**Aim of the task:** Skip the pictures and return every entry exactly as written.

**Provided records:**
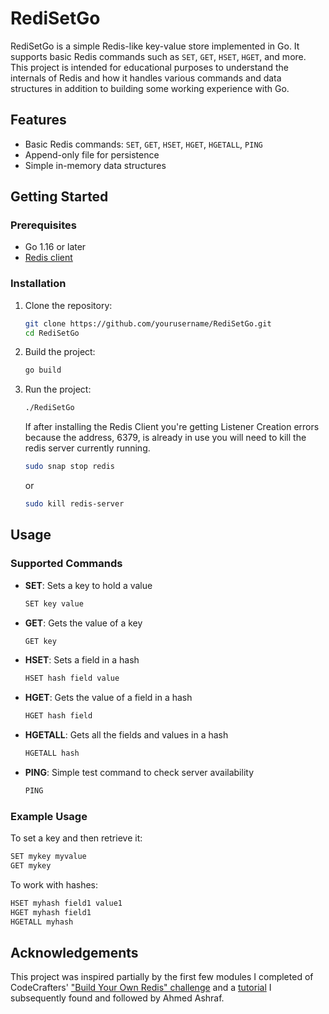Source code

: # RediSetGo

RediSetGo is a simple Redis-like key-value store implemented in Go. It supports basic Redis commands such as `SET`, `GET`, `HSET`, `HGET`, and more. This project is intended for educational purposes to understand the internals of Redis and how it handles various commands and data structures in addition to building some working experience with Go.

## Features

- Basic Redis commands: `SET`, `GET`, `HSET`, `HGET`, `HGETALL`, `PING`
- Append-only file for persistence
- Simple in-memory data structures

## Getting Started

### Prerequisites

- Go 1.16 or later
- [Redis client](https://redis.io/docs/getting-started/installation/)

### Installation

1. Clone the repository:

    ```sh
    git clone https://github.com/yourusername/RediSetGo.git
    cd RediSetGo
    ```

2. Build the project:

    ```sh
    go build
    ```

3. Run the project:

    ```sh
    ./RediSetGo
    ```

    If after installing the Redis Client you're getting Listener Creation errors because the address, 6379, is already in use you will need to kill the redis server currently running.

    ```sh
    sudo snap stop redis
    ```
    or
    ```sh
    sudo kill redis-server
    ```

## Usage

### Supported Commands

- **SET**: Sets a key to hold a value

    ```sh
    SET key value
    ```

- **GET**: Gets the value of a key

    ```sh
    GET key
    ```

- **HSET**: Sets a field in a hash

    ```sh
    HSET hash field value
    ```

- **HGET**: Gets the value of a field in a hash

    ```sh
    HGET hash field
    ```

- **HGETALL**: Gets all the fields and values in a hash

    ```sh
    HGETALL hash
    ```

- **PING**: Simple test command to check server availability

    ```sh
    PING
    ```

### Example Usage

To set a key and then retrieve it:

```sh
SET mykey myvalue
GET mykey
```
To work with hashes:

```sh
HSET myhash field1 value1
HGET myhash field1
HGETALL myhash
```

## Acknowledgements
This project was inspired partially by the first few modules I completed of CodeCrafters' ["Build Your Own Redis" challenge](https://app.codecrafters.io/courses/redis) and a [tutorial](https://www.build-redis-from-scratch.dev/en/introduction) I subsequently found and followed by Ahmed Ashraf.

**Output below:**
Source code

: # RediSetGo

RediSetGo is a simple Redis-like key-value store implemented in Go. It supports basic Redis commands such as `SET`, `GET`, `HSET`, `HGET`, and more. This project is intended for educational purposes to understand the internals of Redis and how it handles various commands and data structures in addition to building some working experience with Go.

## Features

- Basic Redis commands: `SET`, `GET`, `HSET`, `HGET`, `HGETALL`, `PING`
- Append-only file for persistence
- Simple in-memory data structures

## Getting Started

### Prerequisites

- Go 1.16 or later
- [Redis client](https://redis.io/docs/getting-started/installation/)

### Installation

1. Clone the repository:

    ```sh
    git clone https://github.com/yourusername/RediSetGo.git
    cd RediSetGo
    ```

2. Build the project:

    ```sh
    go build
    ```

3. Run the project:

    ```sh
    ./RediSetGo
    ```

    If after installing the Redis Client you're getting Listener Creation errors because the address, 6379, is already in use you will need to kill the redis server currently running.

    ```sh
    sudo snap stop redis
    ```
    or
    ```sh
    sudo kill redis-server
    ```

## Usage

### Supported Commands

- **SET**: Sets a key to hold a value

    ```sh
    SET key value
    ```

- **GET**: Gets the value of a key

    ```sh
    GET key
    ```

- **HSET**: Sets a field in a hash

    ```sh
    HSET hash field value
    ```

- **HGET**: Gets the value of a field in a hash

    ```sh
    HGET hash field
    ```

- **HGETALL**: Gets all the fields and values in a hash

    ```sh
    HGETALL hash
    ```

- **PING**: Simple test command to check server availability

    ```sh
    PING
    ```

### Example Usage

To set a key and then retrieve it:

```sh
SET mykey myvalue
GET mykey
```
To work with hashes:

```sh
HSET myhash field1 value1
HGET myhash field1
HGETALL myhash
```

## Acknowledgements
This project was inspired partially by the first few modules I completed of CodeCrafters' ["Build Your Own Redis" challenge](https://app.codecrafters.io/courses/redis) and a [tutorial](https://www.build-redis-from-scratch.dev/en/introduction) I subsequently found and followed by Ahmed Ashraf.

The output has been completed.